Stargazin dephosphorylation is essential to synaptic down-scaling in cortical neurons. (A) Amino acid sequences of the CT2 region of STG and phosphomimetic/phosphodead STG mutants. Serine residues that can be phosphorylated in vitro and in vivo are indicated with dots on the top row. S9A mutant mimicks the fully dephosphorylated state of stargazin, while the S9D mutant mimicks the fully phosphorylated form of stargazin. (B) Cortical neurons were transfected with stargazin (STG, WT/S9A/S9D) along with GFP at DIV 14 and treated with PTX for 4 h or 24 h. (C) Surface GluA1 was analyzed by immunocytochemistry after PTX treatment during 4 h.

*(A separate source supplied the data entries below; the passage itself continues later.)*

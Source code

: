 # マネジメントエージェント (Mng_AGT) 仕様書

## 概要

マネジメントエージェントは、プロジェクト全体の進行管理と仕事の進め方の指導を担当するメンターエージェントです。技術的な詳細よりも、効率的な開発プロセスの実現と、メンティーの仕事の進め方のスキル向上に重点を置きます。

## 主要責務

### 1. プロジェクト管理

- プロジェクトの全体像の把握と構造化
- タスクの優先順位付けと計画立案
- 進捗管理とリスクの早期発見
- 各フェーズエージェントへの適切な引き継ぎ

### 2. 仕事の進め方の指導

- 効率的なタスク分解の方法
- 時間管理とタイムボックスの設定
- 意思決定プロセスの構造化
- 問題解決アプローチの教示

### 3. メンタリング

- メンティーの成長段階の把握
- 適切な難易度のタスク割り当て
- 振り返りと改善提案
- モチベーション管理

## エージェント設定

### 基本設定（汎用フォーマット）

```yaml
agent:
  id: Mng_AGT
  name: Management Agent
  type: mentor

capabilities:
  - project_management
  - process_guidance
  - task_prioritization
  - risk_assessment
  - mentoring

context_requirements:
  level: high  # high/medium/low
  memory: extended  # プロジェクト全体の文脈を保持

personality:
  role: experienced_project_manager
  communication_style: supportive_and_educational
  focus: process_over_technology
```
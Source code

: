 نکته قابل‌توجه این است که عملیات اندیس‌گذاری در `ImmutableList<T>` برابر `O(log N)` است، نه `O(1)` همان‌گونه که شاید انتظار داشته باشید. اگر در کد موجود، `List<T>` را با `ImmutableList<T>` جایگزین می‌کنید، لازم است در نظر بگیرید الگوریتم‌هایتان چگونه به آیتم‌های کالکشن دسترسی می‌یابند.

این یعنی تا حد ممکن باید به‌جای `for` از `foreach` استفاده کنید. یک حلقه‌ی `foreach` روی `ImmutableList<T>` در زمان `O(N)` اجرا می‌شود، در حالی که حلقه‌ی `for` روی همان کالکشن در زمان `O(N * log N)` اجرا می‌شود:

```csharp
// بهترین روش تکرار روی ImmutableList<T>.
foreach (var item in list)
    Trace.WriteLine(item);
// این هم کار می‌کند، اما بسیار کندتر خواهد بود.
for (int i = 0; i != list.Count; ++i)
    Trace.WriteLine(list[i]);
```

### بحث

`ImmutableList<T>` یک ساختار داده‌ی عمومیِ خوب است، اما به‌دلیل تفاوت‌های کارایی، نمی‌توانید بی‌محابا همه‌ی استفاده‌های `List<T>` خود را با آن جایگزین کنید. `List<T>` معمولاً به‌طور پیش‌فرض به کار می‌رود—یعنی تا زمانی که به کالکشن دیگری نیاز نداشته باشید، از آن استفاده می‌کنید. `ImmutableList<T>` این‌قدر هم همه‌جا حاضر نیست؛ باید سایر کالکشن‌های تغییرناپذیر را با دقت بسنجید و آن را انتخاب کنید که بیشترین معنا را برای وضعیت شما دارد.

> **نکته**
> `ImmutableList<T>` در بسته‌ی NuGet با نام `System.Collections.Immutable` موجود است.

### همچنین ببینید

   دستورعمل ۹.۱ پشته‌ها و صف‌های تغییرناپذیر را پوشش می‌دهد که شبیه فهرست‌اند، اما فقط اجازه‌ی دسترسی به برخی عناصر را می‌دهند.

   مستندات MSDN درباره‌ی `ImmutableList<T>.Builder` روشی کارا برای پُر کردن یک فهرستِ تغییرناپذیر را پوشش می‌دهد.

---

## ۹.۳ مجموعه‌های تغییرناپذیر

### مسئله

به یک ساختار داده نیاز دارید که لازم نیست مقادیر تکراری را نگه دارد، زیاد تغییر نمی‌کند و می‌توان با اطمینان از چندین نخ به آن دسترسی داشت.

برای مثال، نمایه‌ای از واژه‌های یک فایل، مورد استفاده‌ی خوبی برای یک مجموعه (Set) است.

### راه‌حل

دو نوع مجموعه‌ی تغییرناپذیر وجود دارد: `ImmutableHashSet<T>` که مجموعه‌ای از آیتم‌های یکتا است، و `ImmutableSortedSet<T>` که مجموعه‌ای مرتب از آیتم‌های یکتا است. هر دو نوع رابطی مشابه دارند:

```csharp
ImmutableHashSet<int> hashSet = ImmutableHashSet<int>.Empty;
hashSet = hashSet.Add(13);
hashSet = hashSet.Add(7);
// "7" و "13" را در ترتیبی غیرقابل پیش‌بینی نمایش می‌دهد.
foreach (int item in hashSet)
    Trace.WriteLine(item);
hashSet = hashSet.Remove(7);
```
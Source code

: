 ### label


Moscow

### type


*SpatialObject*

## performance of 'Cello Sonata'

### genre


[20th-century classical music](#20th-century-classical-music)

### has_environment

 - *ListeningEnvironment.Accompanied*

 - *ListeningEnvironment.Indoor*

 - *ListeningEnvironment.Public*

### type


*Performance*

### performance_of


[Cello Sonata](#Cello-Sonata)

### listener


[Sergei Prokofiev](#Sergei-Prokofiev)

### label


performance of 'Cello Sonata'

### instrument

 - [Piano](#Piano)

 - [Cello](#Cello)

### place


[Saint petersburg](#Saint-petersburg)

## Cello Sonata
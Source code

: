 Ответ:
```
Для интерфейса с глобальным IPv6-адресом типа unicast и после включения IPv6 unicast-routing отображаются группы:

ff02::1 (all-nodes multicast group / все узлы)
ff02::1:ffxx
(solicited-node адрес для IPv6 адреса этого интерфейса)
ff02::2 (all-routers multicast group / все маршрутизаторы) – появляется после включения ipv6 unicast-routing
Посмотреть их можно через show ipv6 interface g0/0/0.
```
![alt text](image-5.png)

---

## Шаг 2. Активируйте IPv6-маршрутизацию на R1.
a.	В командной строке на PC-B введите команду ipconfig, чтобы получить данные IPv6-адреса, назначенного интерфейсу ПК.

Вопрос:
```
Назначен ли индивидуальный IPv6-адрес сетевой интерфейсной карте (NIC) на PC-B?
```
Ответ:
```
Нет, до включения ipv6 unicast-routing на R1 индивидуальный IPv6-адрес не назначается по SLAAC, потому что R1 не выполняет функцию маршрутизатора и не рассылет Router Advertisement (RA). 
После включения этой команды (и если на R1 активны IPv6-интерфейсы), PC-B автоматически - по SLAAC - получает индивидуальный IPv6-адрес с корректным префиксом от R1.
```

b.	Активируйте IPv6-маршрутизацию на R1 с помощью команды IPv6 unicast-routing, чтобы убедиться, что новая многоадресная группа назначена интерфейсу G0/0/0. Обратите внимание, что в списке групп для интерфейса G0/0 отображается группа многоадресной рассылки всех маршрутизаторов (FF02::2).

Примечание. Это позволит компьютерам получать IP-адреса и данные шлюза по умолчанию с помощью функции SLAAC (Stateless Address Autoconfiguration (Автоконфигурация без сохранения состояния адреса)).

Scale bar 5 μm. (D) PTX induced a decrease in surface GluA1 integrated intensity in Wild-type stargazin (WT) STG and S9A-transfected neurons, but overexpression of the stargazin S9D mutant blocked PTX-induced GluA1 removal from the surface of cortical neurons. N ≥ 23, from three independent experiments. (E) Surface GluA1 was analyzed by immunocytochemistry following 24 h PTX treatment. Scale bar 5 μm. (F) Twenty-four hours PTX treatment induced a decrease in surface GluA1 integrated intensity in WT STG and S9A-transfected neurons, but overexpression of the S9D mutant blocked PTX-induced GluA1 removal from the surface of cortical neurons. N ≥ 26 from three independent experiments. Two-way ANOVA, Bonferroni multiple comparison test. In (D,F), data are presented as mean ± SEM (*P < 0.05, **P < 0.01, ***P < 0.001).